On a year-to-date basis, sales in the Filtration & Separations Group increased 2.9 percent to $42.6 million from $41.4 million in the prior year. This includes a $1.7 million reduction in sales to Safety-Kleen from 2000 to 2001. Excluding Safety-Kleen, sales in this group have increased 7.5 percent for the first six months of the year. For the first six months ended June 30, 2001, this segment had gross profit of $16.1 million, up 5.8 percent over $15.3 million for the same period last year. This increase is primarily due to a favorable sales mix in membrane element products, and overcomes higher utility costs of $0.4 million ($0.02 per fully diluted share) in California. We are seeing a slight increase in activity for this Group, but cannot be certain if it is sustainable.
The Process Water Group reported an increase in sales of 12.0 percent to $22.3 million for the second quarter ended June 30, 2001 from $19.9 million for the same period in 2000. Gross profit increased to $6.5 million from $5.1 million for the same periods. Sales increased by 12.2 percent to $44.3 million from $39.4 million for the six months ended June 30, 2001 compared to the prior year. Gross profit increased $2.2 million over the same time period with gross margins improving from 26.0 percent in 2000 to 28.2 percent in 2001. The gross profit and margin improvements are primarily due to increased sales volume, improved utilization of manufacturing capacity and cost reductions resulting from year 2000 restructurings and plant closures.
Sales in the Household Water Group decreased by $1.0 million currency adjusted (10 percent) in the second quarter ended June 30, 2001 from $10.2 million in 2000 to $9.2 million in 2001. The decrease in sales is the result of the continued economic slowdown and customer inventory adjustments. Adjusted for currency, gross profit declined for the same period to $2.7 million in 2001 from $3.1 million in 2000. On a local currency basis, sales for six months ended June 30, 2001 decreased by $2.0 million from $20.4 million in 2000 to $18.4 million in 2001, and gross profit declined by $0.8 million from $6.4 million in 2000 to $5.6 million in 2001. The decline in profitability is primarily related to the reduced sales volume and resultant lower utilization of manufacturing capacity. As a result, the Household Water Group moved to reduce its staff and management levels to match the current and anticipated business needs and recorded one-time severance charges of $0.2 million in the second quarter of 2001.

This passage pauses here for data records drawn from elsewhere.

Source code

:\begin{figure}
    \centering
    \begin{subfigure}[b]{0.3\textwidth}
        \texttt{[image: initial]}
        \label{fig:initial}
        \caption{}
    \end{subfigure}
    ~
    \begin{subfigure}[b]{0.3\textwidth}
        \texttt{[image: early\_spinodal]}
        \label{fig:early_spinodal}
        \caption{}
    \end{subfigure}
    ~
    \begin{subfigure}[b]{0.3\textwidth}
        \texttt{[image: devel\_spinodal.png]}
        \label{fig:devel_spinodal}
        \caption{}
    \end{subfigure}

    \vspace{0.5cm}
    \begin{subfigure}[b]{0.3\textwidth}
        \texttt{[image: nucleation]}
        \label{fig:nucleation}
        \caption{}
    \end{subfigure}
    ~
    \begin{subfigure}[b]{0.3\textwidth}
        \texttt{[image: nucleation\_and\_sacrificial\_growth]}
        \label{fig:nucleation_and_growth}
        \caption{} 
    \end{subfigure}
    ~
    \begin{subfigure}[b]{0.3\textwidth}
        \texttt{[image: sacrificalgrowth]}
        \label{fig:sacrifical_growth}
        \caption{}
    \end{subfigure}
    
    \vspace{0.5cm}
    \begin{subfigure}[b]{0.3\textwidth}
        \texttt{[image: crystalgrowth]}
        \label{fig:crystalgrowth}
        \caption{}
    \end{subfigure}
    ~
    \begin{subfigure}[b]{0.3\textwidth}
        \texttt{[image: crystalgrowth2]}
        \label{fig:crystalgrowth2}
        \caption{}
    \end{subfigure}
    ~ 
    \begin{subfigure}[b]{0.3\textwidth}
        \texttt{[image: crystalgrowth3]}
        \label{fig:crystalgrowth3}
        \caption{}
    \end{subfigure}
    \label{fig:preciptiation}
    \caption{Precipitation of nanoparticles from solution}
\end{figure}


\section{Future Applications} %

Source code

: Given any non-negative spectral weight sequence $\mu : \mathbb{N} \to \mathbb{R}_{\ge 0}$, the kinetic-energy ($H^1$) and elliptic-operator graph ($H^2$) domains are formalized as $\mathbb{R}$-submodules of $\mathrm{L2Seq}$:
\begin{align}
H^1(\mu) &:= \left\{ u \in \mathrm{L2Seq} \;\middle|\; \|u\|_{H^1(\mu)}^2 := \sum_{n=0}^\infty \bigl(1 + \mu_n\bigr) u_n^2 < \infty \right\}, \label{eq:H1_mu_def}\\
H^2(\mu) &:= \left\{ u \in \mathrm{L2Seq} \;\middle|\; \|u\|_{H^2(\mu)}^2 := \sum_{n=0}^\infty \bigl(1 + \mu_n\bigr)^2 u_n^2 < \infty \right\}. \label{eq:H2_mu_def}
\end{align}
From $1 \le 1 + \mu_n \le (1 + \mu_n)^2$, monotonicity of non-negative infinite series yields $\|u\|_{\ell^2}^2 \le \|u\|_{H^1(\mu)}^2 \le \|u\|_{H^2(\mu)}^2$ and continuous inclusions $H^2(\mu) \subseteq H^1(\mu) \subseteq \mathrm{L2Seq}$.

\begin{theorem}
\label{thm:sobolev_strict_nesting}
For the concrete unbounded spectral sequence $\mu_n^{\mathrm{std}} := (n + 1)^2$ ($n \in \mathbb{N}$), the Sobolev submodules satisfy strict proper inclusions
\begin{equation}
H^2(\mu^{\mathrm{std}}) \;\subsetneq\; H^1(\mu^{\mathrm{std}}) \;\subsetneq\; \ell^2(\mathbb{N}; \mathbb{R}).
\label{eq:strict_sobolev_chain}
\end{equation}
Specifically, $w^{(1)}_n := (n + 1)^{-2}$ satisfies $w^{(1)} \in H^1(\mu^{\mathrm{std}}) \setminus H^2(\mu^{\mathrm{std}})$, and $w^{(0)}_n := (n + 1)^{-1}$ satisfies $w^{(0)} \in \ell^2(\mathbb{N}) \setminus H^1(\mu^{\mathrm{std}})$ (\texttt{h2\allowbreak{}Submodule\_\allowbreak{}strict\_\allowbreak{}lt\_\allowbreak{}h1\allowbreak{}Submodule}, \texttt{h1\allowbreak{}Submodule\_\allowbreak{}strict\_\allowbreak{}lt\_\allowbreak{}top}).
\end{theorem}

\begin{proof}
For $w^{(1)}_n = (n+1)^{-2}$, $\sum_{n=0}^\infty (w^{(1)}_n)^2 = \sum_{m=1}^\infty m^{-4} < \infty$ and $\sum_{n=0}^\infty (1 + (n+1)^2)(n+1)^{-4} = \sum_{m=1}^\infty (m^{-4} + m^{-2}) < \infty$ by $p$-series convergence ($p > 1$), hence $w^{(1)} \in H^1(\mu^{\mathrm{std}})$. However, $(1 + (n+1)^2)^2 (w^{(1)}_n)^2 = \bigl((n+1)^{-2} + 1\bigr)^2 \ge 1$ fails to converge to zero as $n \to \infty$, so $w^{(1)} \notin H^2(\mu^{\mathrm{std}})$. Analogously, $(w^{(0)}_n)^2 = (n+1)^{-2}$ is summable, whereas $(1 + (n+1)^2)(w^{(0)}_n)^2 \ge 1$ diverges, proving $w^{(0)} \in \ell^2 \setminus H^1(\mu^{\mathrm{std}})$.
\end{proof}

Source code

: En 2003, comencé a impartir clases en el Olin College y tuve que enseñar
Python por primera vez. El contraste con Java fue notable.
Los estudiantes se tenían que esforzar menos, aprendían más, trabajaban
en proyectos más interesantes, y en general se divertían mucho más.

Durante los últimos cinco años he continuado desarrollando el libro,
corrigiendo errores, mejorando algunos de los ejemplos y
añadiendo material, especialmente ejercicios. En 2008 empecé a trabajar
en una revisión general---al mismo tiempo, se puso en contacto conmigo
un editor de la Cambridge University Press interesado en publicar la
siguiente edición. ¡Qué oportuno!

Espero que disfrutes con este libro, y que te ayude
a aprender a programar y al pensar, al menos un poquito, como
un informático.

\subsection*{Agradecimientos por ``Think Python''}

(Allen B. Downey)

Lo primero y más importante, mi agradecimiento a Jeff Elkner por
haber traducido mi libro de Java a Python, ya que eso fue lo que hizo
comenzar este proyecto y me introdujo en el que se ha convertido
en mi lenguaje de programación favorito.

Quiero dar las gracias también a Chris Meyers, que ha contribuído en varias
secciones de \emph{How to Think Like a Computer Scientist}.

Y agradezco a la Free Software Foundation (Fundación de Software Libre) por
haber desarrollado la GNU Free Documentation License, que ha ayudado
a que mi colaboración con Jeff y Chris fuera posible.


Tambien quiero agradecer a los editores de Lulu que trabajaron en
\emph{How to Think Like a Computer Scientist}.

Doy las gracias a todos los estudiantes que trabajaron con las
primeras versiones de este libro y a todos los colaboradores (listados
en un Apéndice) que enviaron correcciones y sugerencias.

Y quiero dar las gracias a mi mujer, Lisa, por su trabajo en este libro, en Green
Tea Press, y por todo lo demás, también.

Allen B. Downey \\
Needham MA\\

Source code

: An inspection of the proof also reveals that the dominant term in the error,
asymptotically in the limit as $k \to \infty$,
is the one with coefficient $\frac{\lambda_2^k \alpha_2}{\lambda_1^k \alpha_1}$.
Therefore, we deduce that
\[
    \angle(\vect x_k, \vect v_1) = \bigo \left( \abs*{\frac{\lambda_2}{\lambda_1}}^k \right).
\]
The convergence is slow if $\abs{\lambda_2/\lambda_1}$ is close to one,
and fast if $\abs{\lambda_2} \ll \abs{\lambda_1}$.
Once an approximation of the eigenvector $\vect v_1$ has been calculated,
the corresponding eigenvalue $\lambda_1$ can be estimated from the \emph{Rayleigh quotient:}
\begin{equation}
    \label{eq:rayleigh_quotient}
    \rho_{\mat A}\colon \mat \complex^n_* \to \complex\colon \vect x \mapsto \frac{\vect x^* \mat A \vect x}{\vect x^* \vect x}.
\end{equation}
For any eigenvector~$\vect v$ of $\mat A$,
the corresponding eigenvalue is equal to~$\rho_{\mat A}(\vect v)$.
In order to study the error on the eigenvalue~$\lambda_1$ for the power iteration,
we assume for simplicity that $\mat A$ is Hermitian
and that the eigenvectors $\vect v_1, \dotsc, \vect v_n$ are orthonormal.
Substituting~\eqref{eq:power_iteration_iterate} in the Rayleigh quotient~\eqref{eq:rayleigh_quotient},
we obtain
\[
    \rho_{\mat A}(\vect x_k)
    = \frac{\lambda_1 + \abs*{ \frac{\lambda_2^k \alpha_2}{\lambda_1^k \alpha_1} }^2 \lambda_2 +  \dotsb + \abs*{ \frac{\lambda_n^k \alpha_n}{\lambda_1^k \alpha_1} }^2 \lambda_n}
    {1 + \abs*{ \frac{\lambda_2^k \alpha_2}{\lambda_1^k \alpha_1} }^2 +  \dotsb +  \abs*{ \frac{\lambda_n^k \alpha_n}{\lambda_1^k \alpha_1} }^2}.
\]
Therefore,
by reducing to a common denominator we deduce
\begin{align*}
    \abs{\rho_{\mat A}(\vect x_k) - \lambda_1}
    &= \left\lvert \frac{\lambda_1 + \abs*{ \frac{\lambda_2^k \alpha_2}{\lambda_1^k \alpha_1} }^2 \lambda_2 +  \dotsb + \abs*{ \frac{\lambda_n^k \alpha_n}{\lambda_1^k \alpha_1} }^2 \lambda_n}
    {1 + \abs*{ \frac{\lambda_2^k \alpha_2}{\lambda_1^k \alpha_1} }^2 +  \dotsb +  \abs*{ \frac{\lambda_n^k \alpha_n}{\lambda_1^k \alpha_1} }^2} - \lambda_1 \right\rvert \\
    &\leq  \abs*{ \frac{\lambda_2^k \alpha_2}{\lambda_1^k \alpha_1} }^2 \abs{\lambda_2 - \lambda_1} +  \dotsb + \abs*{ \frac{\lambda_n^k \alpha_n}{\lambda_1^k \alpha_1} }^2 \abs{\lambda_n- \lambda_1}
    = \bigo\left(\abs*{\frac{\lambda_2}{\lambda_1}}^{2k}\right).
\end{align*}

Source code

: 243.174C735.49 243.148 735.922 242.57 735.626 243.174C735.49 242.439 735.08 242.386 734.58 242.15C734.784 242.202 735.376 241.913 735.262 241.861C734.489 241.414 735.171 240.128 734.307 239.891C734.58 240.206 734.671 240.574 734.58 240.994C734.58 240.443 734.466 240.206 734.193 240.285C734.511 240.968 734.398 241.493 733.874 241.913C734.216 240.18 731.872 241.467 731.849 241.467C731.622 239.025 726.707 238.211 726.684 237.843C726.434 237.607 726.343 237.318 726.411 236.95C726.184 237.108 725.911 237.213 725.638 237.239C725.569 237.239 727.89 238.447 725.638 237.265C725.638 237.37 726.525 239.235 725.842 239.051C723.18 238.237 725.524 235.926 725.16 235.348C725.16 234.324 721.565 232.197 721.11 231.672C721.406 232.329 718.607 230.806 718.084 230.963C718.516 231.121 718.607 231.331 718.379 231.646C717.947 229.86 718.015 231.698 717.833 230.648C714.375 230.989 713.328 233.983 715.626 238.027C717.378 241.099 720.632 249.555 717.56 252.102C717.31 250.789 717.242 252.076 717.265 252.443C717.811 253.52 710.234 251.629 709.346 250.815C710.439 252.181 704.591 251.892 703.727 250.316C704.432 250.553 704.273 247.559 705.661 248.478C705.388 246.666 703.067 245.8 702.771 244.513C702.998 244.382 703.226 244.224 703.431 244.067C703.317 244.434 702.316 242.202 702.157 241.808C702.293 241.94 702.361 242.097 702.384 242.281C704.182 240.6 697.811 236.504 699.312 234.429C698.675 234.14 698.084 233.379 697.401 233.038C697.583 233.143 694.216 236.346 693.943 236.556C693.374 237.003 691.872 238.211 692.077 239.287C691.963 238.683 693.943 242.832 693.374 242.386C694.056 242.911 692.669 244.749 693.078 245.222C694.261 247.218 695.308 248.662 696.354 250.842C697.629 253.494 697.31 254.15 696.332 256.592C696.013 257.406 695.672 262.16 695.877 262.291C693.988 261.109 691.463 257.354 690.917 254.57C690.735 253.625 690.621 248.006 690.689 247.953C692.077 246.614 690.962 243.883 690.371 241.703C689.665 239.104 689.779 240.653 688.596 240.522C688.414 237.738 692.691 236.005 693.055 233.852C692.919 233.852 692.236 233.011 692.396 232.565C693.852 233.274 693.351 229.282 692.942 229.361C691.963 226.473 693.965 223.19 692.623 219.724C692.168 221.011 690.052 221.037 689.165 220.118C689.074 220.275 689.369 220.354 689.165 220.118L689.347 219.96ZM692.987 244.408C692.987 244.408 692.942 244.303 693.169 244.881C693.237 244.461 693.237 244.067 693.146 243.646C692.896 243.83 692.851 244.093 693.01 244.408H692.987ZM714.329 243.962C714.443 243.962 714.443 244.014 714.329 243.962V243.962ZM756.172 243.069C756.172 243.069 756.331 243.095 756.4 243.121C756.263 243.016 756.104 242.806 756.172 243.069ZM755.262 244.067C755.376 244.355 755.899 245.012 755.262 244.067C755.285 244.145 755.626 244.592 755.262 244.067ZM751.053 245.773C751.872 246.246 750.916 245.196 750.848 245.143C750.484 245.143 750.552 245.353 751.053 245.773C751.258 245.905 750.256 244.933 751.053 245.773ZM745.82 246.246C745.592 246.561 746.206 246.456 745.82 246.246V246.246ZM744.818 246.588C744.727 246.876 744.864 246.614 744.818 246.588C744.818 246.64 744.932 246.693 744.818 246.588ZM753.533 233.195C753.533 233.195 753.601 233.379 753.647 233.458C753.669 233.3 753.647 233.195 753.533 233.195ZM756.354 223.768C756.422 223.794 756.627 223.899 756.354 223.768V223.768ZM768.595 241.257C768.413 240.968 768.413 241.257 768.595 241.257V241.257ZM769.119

The total corporate backlog of unfilled orders at June 30, 2001 was $25.0 million, an increase of $0.7 million from March 31, 2001 and an increase of $0.3 million from one year ago. The Process Water Groups backlog has not significantly changed from March 31, 2001, while both the Filtration & Separations and Household Water Groups backlogs are up slightly.
Cash flow from operations for the second quarter ended June 30, 2001 totaled $2.2 million, bringing total cash flow from operations to $3.1 million for the first half of 2001, an improvement of $6.7 million from the first half of 2000. This cash flow plus $2.1 million provided from the sale of investments was used to fund $4.3 million of capital expenditures focused on cost reduction and improved efficiency.
Earnings Before Interest, Taxes, Depreciation and Amortization (EBITDA) for the second quarter ended June 30, 2001 was $5.1 million, bringing EBITDA for the first half of 2001 to $12.6 million, up 5.6 percent compared to $11.9 million for the first half of 2000.